Thomas Conyers (his mark) x
Edward Butler (his mark) x
Harry Rumings (his mark) x
John Nixon (his mark) x
Ja Curry (his mark) x
William Curtis (his mark) x
In Forcer (his mark) x
In Nixon (his mark) x
Robert McDonald, Cuffy Gould, Joseph Pinkney, Hamlet Carmicheal, James Stirrup, Monday Thompson, Thomas Dunscomb, Tuesday Culmer, Samuel Cox, Duncan McKenzie, John Saunders, Charles Armstrong,
Argo Strachan, John Russell, Willian Hanna, Devonshire Williams, Toby McKinny, Thomas Burnside, John Strachan, Joseph Lighbourn, Edward Butler, William Williamson, Samuel Cox, John Strachan, Monday Thompson, James Stirrup, Hamlet Carmicheal, Joseph Pinkney,
Francis Dunshee, Devonshire Thompson, Cupid Longley, Richard Hanna, Peter McNaughton, Samuel King, Thomas Smith, Mury Nixon, Charles Munro, Jack Russel, Betty Roacher, Mary Russell, Becky Saunders, Lucy Conyers, Laura Butler, Fanny Meadows, Maria Thompson, Devonshire Lord, Margret Pinkney, Deborah Gould, Marianne Hanna, Thomas Bassett, Nancy McKensie, Margaret Carmicheal, Peggy Bassett, Sophia Strachan, Dorothea Ramings, Louisa Armstrong, Matilda Johnson, Phoebe Munro, Moses Lord, Rose McDonald, In Forcer, Diana Dunshee, Ann McNaughton, Phillis Hanna, Venus Duncomb, Wenton Lord, Ann Lord, George Wyllie, Hector Turner, Mary Turner, Rose Hall, Sarah Saunders, Susan Stirrup, Lavina Russell, Eve Curtis, Mary Forcer, James Nelson, Lucy Webb, John Smith, Catherine Culmer, Maria Burnside, Mary Russell, Harriett Ker, Celia Murrey, Michael Bunch, Thomas Poitier, Cuffy Murrey, Martin Pearson, Samuel Moxey, Gay Farrington, Paul Taylor, Peter Smith, Edward Cox, John Forcer, Samuel Cox, Diana Mayers, In Miller, Abraham Spell, Brutus Duncome, Toby Dorset, Sidney Dorset, John Forsyth, William Graham, John Pinder, John Forsyth, Ann Rushings, William Nicholas, Sophia Darrell, Margaret Bell, Daphne Strachan, Sally Smith, Catherine Culmer, Flora Cox, Francis Allen, Louisa Allen, Maria Murrey, Barbara Murrey, Rose Stewart, Caroline Duncome, Celia McKinney, John Demothe, Charlotte Demothe, Sally Smith, Samuel Kerr, Isaace G. Cleare, Charity Watkins, Stephen Hall Rogers, Tm. W. Baldwin, Sarah Jackson, Christianah Bradford, Devonshire Paul, John Braynen,
James D. Cargill, Henry Braynen, W. Wall, Alexander Bain, Josiah Mickkle Faith, Charles Longley, John Conyers, Jack Patterson, Adam Davis, Harry Munnings, Benjamin Russell, Peter Russell, Sam M Key, Lebo Browne, James Moms, Alexander Strachan.

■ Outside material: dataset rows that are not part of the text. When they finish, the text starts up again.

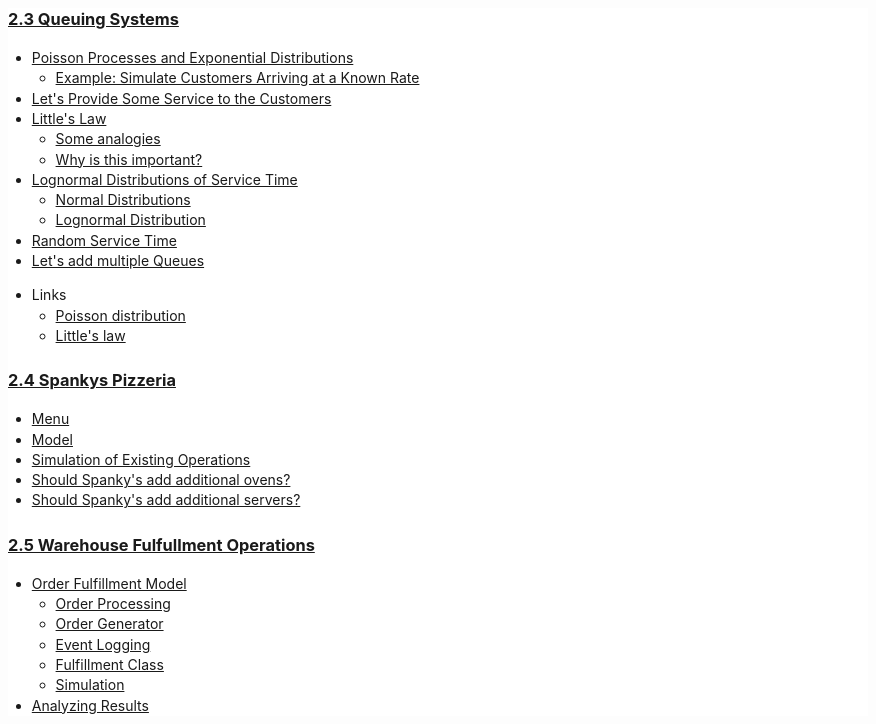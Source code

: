 ### [2.3 Queuing Systems](http://nbviewer.jupyter.org/github/jckantor/CBE40455/blob/master/notebooks/02.03-Queuing-Systems.ipynb)
- [Poisson Processes and Exponential Distributions](http://nbviewer.jupyter.org/github/jckantor/CBE40455/blob/master/notebooks/02.03-Queuing-Systems.ipynb#Poisson-Processes-and-Exponential-Distributions)
    - [Example: Simulate Customers Arriving at a Known Rate](http://nbviewer.jupyter.org/github/jckantor/CBE40455/blob/master/notebooks/02.03-Queuing-Systems.ipynb#Example:-Simulate-Customers-Arriving-at-a-Known-Rate)
- [Let's Provide Some Service to the Customers](http://nbviewer.jupyter.org/github/jckantor/CBE40455/blob/master/notebooks/02.03-Queuing-Systems.ipynb#Let's-Provide-Some-Service-to-the-Customers)
- [Little's Law](http://nbviewer.jupyter.org/github/jckantor/CBE40455/blob/master/notebooks/02.03-Queuing-Systems.ipynb#Little's-Law)
    - [Some analogies](http://nbviewer.jupyter.org/github/jckantor/CBE40455/blob/master/notebooks/02.03-Queuing-Systems.ipynb#Some-analogies)
    - [Why is this important?](http://nbviewer.jupyter.org/github/jckantor/CBE40455/blob/master/notebooks/02.03-Queuing-Systems.ipynb#Why-is-this-important?)
- [Lognormal Distributions of Service Time](http://nbviewer.jupyter.org/github/jckantor/CBE40455/blob/master/notebooks/02.03-Queuing-Systems.ipynb#Lognormal-Distributions-of-Service-Time)
    - [Normal Distributions](http://nbviewer.jupyter.org/github/jckantor/CBE40455/blob/master/notebooks/02.03-Queuing-Systems.ipynb#Normal-Distributions)
    - [Lognormal Distribution](http://nbviewer.jupyter.org/github/jckantor/CBE40455/blob/master/notebooks/02.03-Queuing-Systems.ipynb#Lognormal-Distribution)
- [Random Service Time](http://nbviewer.jupyter.org/github/jckantor/CBE40455/blob/master/notebooks/02.03-Queuing-Systems.ipynb#Random-Service-Time)
- [Let's add multiple Queues](http://nbviewer.jupyter.org/github/jckantor/CBE40455/blob/master/notebooks/02.03-Queuing-Systems.ipynb#Let's-add-multiple-Queues)
* Links
    - [Poisson distribution](https://en.wikipedia.org/wiki/Poisson_distribution)
    - [Little's law](http://web.mit.edu/sgraves/www/papers/Little's%20Law-Published.pdf)

### [2.4 Spankys Pizzeria](http://nbviewer.jupyter.org/github/jckantor/CBE40455/blob/master/notebooks/02.04-Spankys-Pizzeria.ipynb)
- [Menu](http://nbviewer.jupyter.org/github/jckantor/CBE40455/blob/master/notebooks/02.04-Spankys-Pizzeria.ipynb#Menu)
- [Model](http://nbviewer.jupyter.org/github/jckantor/CBE40455/blob/master/notebooks/02.04-Spankys-Pizzeria.ipynb#Model)
- [Simulation of Existing Operations](http://nbviewer.jupyter.org/github/jckantor/CBE40455/blob/master/notebooks/02.04-Spankys-Pizzeria.ipynb#Simulation-of-Existing-Operations)
- [Should Spanky's add additional ovens?](http://nbviewer.jupyter.org/github/jckantor/CBE40455/blob/master/notebooks/02.04-Spankys-Pizzeria.ipynb#Should-Spanky's-add-additional-ovens?)
- [Should Spanky's add additional servers?](http://nbviewer.jupyter.org/github/jckantor/CBE40455/blob/master/notebooks/02.04-Spankys-Pizzeria.ipynb#Should-Spanky's-add-additional-servers?)

### [2.5 Warehouse Fulfullment Operations](http://nbviewer.jupyter.org/github/jckantor/CBE40455/blob/master/notebooks/02.05-Warehouse-Fulfillment-Operations.ipynb)
- [Order Fulfillment Model](http://nbviewer.jupyter.org/github/jckantor/CBE40455/blob/master/notebooks/02.05-Warehouse-Fulfillment-Operations.ipynb#Order-Fulfillment-Model)
    - [Order Processing](http://nbviewer.jupyter.org/github/jckantor/CBE40455/blob/master/notebooks/02.05-Warehouse-Fulfillment-Operations.ipynb#Order-Processing)
    - [Order Generator](http://nbviewer.jupyter.org/github/jckantor/CBE40455/blob/master/notebooks/02.05-Warehouse-Fulfillment-Operations.ipynb#Order-Generator)
    - [Event Logging](http://nbviewer.jupyter.org/github/jckantor/CBE40455/blob/master/notebooks/02.05-Warehouse-Fulfillment-Operations.ipynb#Event-Logging)
    - [Fulfillment Class](http://nbviewer.jupyter.org/github/jckantor/CBE40455/blob/master/notebooks/02.05-Warehouse-Fulfillment-Operations.ipynb#Fulfillment-Class)
    - [Simulation](http://nbviewer.jupyter.org/github/jckantor/CBE40455/blob/master/notebooks/02.05-Warehouse-Fulfillment-Operations.ipynb#Simulation)
- [Analyzing Results](http://nbviewer.jupyter.org/github/jckantor/CBE40455/blob/master/notebooks/02.05-Warehouse-Fulfillment-Operations.ipynb#Analyzing-Results)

The official record of the establishment of the Grants Town Friendly Society was written up in 1836 in Nassau. It spells out the aims and purpose. We also see a list of the first donations. Governor Colebrook gave £3. Stephen Dillet, the first coloured member of the House of Assembly, who originated from Haiti and came to New Providence at aged 2 or 3, and was a slave holder himself, gave 8 shillings. Vesey Munnings surprisingly gave £1. Munnings was against education for negro children and was instrumental in getting former Governor James Carmichael-Smith run out of office.